Turbulence of Capillary Waves on Shallow Water

by Natalia Vladimirova 1, Ivan Vointsev 2, Alena Skoba 2 and Gregory Falkovich 2,3,*
Reviewer 1: Anonymous
Reviewer 2: Anonymous
Reviewer 3: Anonymous
Submission received: 11 February 2021 / Revised: 19 April 2021 / Accepted: 11 May 2021 / Published: 13 May 2021
(This article belongs to the Special Issue Recent Advances in Free Surface Hydrodynamics)

Round 1

Reviewer 1 Report

The current manuscript investigates the turbulence structure of capillary waves in shallow water. It has been shown analytically and numerically that a random pumping (generating zero momentum, on average) produces turbulence with a nonzero total momentum, while an anisotropic large-scale pumping produces turbulence with an anisotropy degree that decreases along the cascade. I did not find the manuscript to be well-written and technically sound. Besides, my main problem is that the originality and contribution of the paper are limited and not satisfactory if any. 

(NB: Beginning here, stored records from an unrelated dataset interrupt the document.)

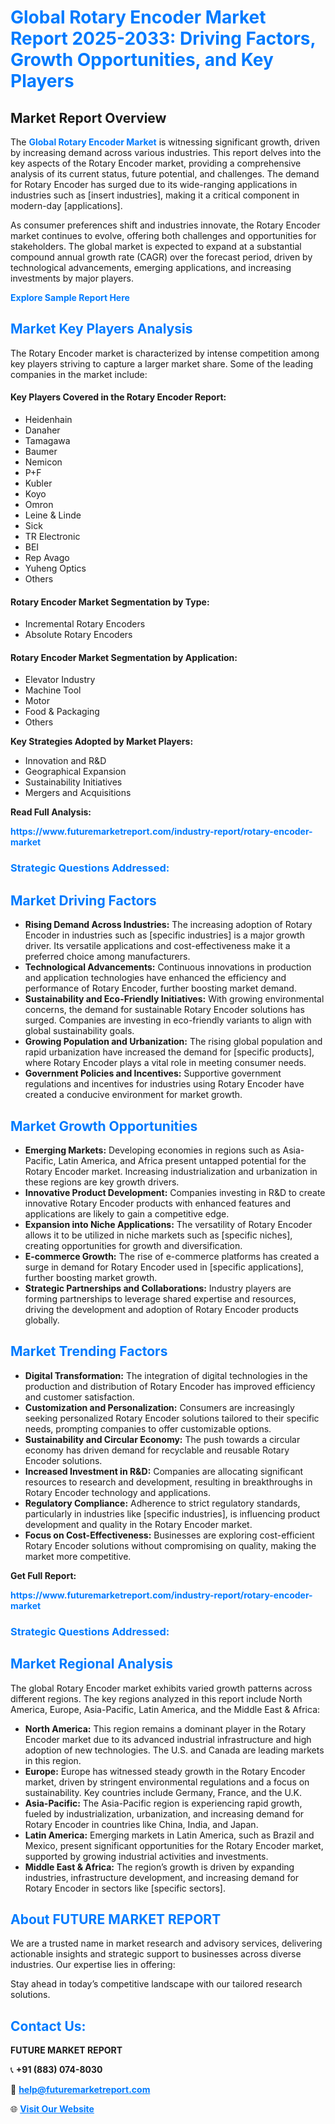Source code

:<h1 style="color: #007BFF;">Global Rotary Encoder Market Report 2025-2033: Driving Factors, Growth Opportunities, and Key Players</h1>

<section id="overview">
<h2>Market Report Overview</h2>
<p>The <a href="https://www.futuremarketreport.com/industry-report/rotary-encoder-market" style="color: #007BFF; text-decoration: none;"><strong>Global Rotary Encoder Market</strong></a> is witnessing significant growth, driven by increasing demand across various industries. This report delves into the key aspects of the Rotary Encoder market, providing a comprehensive analysis of its current status, future potential, and challenges. The demand for Rotary Encoder has surged due to its wide-ranging applications in industries such as [insert industries], making it a critical component in modern-day [applications].</p>
<p>As consumer preferences shift and industries innovate, the Rotary Encoder market continues to evolve, offering both challenges and opportunities for stakeholders. The global market is expected to expand at a substantial compound annual growth rate (CAGR) over the forecast period, driven by technological advancements, emerging applications, and increasing investments by major players.</p>
</section>

<section id="overview">
<p><a href="https://www.futuremarketreport.com/request-sample/reportId=101687" style="color: #007BFF; text-decoration: none;"><strong>Explore Sample Report Here</strong></a></p>
</section>

<section id="key-players">
<h2 style="color: #007BFF;">Market Key Players Analysis</h2>
<p>The Rotary Encoder market is characterized by intense competition among key players striving to capture a larger market share. Some of the leading companies in the market include:</p>
<h4>Key Players Covered in the Rotary Encoder Report:</h4>
<ul><li>Heidenhain</li><li>Danaher</li><li>Tamagawa</li><li>Baumer</li><li>Nemicon</li><li>P+F</li><li>Kubler</li><li>Koyo</li><li>Omron</li><li>Leine &amp; Linde</li><li>Sick</li><li>TR Electronic</li><li>BEI</li><li>Rep Avago</li><li>Yuheng Optics</li><li>Others</li></ul>
<h4>Rotary Encoder Market Segmentation by Type:</h4>
<ul><li>Incremental Rotary Encoders</li><li>Absolute Rotary Encoders</li></ul>

<h4>Rotary Encoder Market Segmentation by Application:</h4>
<ul><li>Elevator Industry</li><li>Machine Tool</li><li>Motor</li><li>Food &amp; Packaging</li><li>Others</li></ul>
<p><strong>Key Strategies Adopted by Market Players:</strong></p>
<ul>
<li>Innovation and R&D</li>
<li>Geographical Expansion</li>
<li>Sustainability Initiatives</li>
<li>Mergers and Acquisitions</li>
</ul>
</section>

<section>
<p><strong>Read Full Analysis: </strong></p><a href="https://www.futuremarketreport.com/industry-report/rotary-encoder-market" style="color: #007BFF; text-decoration: none;"><strong>https://www.futuremarketreport.com/industry-report/rotary-encoder-market</strong></a>
<h3 style="color: #007BFF;">Strategic Questions Addressed:</h3>
</section>

<section id="driving-factors">
<h2 style="color: #007BFF;">Market Driving Factors</h2>
<ul>
<li><strong>Rising Demand Across Industries:</strong> The increasing adoption of Rotary Encoder in industries such as [specific industries] is a major growth driver. Its versatile applications and cost-effectiveness make it a preferred choice among manufacturers.</li>
<li><strong>Technological Advancements:</strong> Continuous innovations in production and application technologies have enhanced the efficiency and performance of Rotary Encoder, further boosting market demand.</li>
<li><strong>Sustainability and Eco-Friendly Initiatives:</strong> With growing environmental concerns, the demand for sustainable Rotary Encoder solutions has surged. Companies are investing in eco-friendly variants to align with global sustainability goals.</li>
<li><strong>Growing Population and Urbanization:</strong> The rising global population and rapid urbanization have increased the demand for [specific products], where Rotary Encoder plays a vital role in meeting consumer needs.</li>
<li><strong>Government Policies and Incentives:</strong> Supportive government regulations and incentives for industries using Rotary Encoder have created a conducive environment for market growth.</li>
</ul>
</section>

<section id="growth-opportunities">
<h2 style="color: #007BFF;">Market Growth Opportunities</h2>
<ul>
<li><strong>Emerging Markets:</strong> Developing economies in regions such as Asia-Pacific, Latin America, and Africa present untapped potential for the Rotary Encoder market. Increasing industrialization and urbanization in these regions are key growth drivers.</li>
<li><strong>Innovative Product Development:</strong> Companies investing in R&D to create innovative Rotary Encoder products with enhanced features and applications are likely to gain a competitive edge.</li>
<li><strong>Expansion into Niche Applications:</strong> The versatility of Rotary Encoder allows it to be utilized in niche markets such as [specific niches], creating opportunities for growth and diversification.</li>
<li><strong>E-commerce Growth:</strong> The rise of e-commerce platforms has created a surge in demand for Rotary Encoder used in [specific applications], further boosting market growth.</li>
<li><strong>Strategic Partnerships and Collaborations:</strong> Industry players are forming partnerships to leverage shared expertise and resources, driving the development and adoption of Rotary Encoder products globally.</li>
</ul>
</section>

<section id="trending-factors">
<h2 style="color: #007BFF;">Market Trending Factors</h2>
<ul>
<li><strong>Digital Transformation:</strong> The integration of digital technologies in the production and distribution of Rotary Encoder has improved efficiency and customer satisfaction.</li>
<li><strong>Customization and Personalization:</strong> Consumers are increasingly seeking personalized Rotary Encoder solutions tailored to their specific needs, prompting companies to offer customizable options.</li>
<li><strong>Sustainability and Circular Economy:</strong> The push towards a circular economy has driven demand for recyclable and reusable Rotary Encoder solutions.</li>
<li><strong>Increased Investment in R&D:</strong> Companies are allocating significant resources to research and development, resulting in breakthroughs in Rotary Encoder technology and applications.</li>
<li><strong>Regulatory Compliance:</strong> Adherence to strict regulatory standards, particularly in industries like [specific industries], is influencing product development and quality in the Rotary Encoder market.</li>
<li><strong>Focus on Cost-Effectiveness:</strong> Businesses are exploring cost-efficient Rotary Encoder solutions without compromising on quality, making the market more competitive.</li>
</ul>
</section>

<section>
<p><strong>Get Full Report: </strong></p><a href="https://www.futuremarketreport.com/industry-report/rotary-encoder-market" style="color: #007BFF; text-decoration: none;"><strong>https://www.futuremarketreport.com/industry-report/rotary-encoder-market</strong></a>
<h3 style="color: #007BFF;">Strategic Questions Addressed:</h3>
</section>


<section id="regional-analysis">
<h2 style="color: #007BFF;">Market Regional Analysis</h2>
<p>The global Rotary Encoder market exhibits varied growth patterns across different regions. The key regions analyzed in this report include North America, Europe, Asia-Pacific, Latin America, and the Middle East & Africa:</p>
<ul>
<li><strong>North America:</strong> This region remains a dominant player in the Rotary Encoder market due to its advanced industrial infrastructure and high adoption of new technologies. The U.S. and Canada are leading markets in this region.</li>
<li><strong>Europe:</strong> Europe has witnessed steady growth in the Rotary Encoder market, driven by stringent environmental regulations and a focus on sustainability. Key countries include Germany, France, and the U.K.</li>
<li><strong>Asia-Pacific:</strong> The Asia-Pacific region is experiencing rapid growth, fueled by industrialization, urbanization, and increasing demand for Rotary Encoder in countries like China, India, and Japan.</li>
<li><strong>Latin America:</strong> Emerging markets in Latin America, such as Brazil and Mexico, present significant opportunities for the Rotary Encoder market, supported by growing industrial activities and investments.</li>
<li><strong>Middle East & Africa:</strong> The region’s growth is driven by expanding industries, infrastructure development, and increasing demand for Rotary Encoder in sectors like [specific sectors].</li>
</ul>
</section>

<footer>
<h2 style="color: #007BFF;">About FUTURE MARKET REPORT</h2>
<p>We are a trusted name in market research and advisory services, delivering actionable insights and strategic support to businesses across diverse industries. Our expertise lies in offering:</p>

<p>Stay ahead in today’s competitive landscape with our tailored research solutions.</p>

<h2 style="color: #007BFF;">Contact Us:</h2>
<p><strong>FUTURE MARKET REPORT</strong></p>
<p>📞 <strong>+91 (883) 074-8030</strong></p>
<p>📧 <strong><a href="mailto:help@futuremarketreport.com" style="color: #007BFF;">help@futuremarketreport.com</a></strong></p>
<p>🌐 <strong><a href="https://www.futuremarketreport.com/" style="color: #007BFF;">Visit Our Website</a></strong></p>
</footer>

Here are some general comments for the authors. Regarding the introduction, it does not provide sufficient background, and it is not well-written; generally, the reader is not able to draw the current state of the problem and the gaps that need to be resolved. The numerical simulation procedures are barely explained, and it lacks rigor. For example, (1) authors must be precise in describing the numerical method used; this includes assessing the formal order of accuracy of the truncation error introduced by individual terms in the governing equations. (2) Solutions over a range of significantly different grid resolutions should be presented to demonstrate grid-independent or grid-convergent results. (3) Stopping criteria for iterative calculations need to be precisely explained. Estimates must be given for the corresponding convergence error. (4) In time-dependent solutions, temporal accuracy must be demonstrated so that the spurious effects of phase error are shown to be limited. In particular, it should be demonstrated that unphysical oscillations due to numerical dispersion are significantly smaller in amplitude than captured short-wavelength (in time) features of the flow. (5) Comparison with reliable experimental results is appropriate, provided experimental uncertainty is established.

Author Response

The general doubts of the referee on the soundness, originality and contribution of our paper are not backed by any argument, so we do not address them here. It is also not clear if these doubts relate to our analytic results as well.

As far as the specific referee requests are concerned, we address them in the revised manuscript.

We substantially extended an Introduction to give a wider context for the problem we consider. The first paragraph of the Introduction is almost all new. Yet we do not think that the paper devoted to a well-defined particular subject needs to include an extended overview of the current state of the field with all its gaps. This is all the more so since there exist two detailed monographs on the subject, which we cite in the revised version.

Below, we cite the referee numbered remarks and give our responses.

(1) authors must be precise in describing the numerical method used, this includes assessing the formal order of accuracy of the truncation error
introduced by individual terms in the governing equations.

Response: Thank you for your attention to the importance of the numerical method and the errors in approximate solutions of the governing equations. Our overall method is a composition of simple discretizations described in undergraduate and graduate textbooks. Fourier transforms are used to compute spatial derivatives, and such global methods have different error characteristics than
finite difference and finite element approaches that use local (compact) support. Formally, the order of accuracy of the truncation error is the number of fourier harmonics used, in this case, 128th order accuracy, but "spectral accuracy" is used to emphasize that "order" is a misleading description. The limiting errors for spectral methods are aliasing errors: frequencies higher than those the grid can support (the Nyquist frequency) are misinterpreted by the method.
As described in the text, the highest third of frequencies supported on the mesh are set to zero amplitude; this is the standard way to ensure aliasing errors do not pollute the solution.  As for the time advancement, we do specify that we use a 4th order scheme.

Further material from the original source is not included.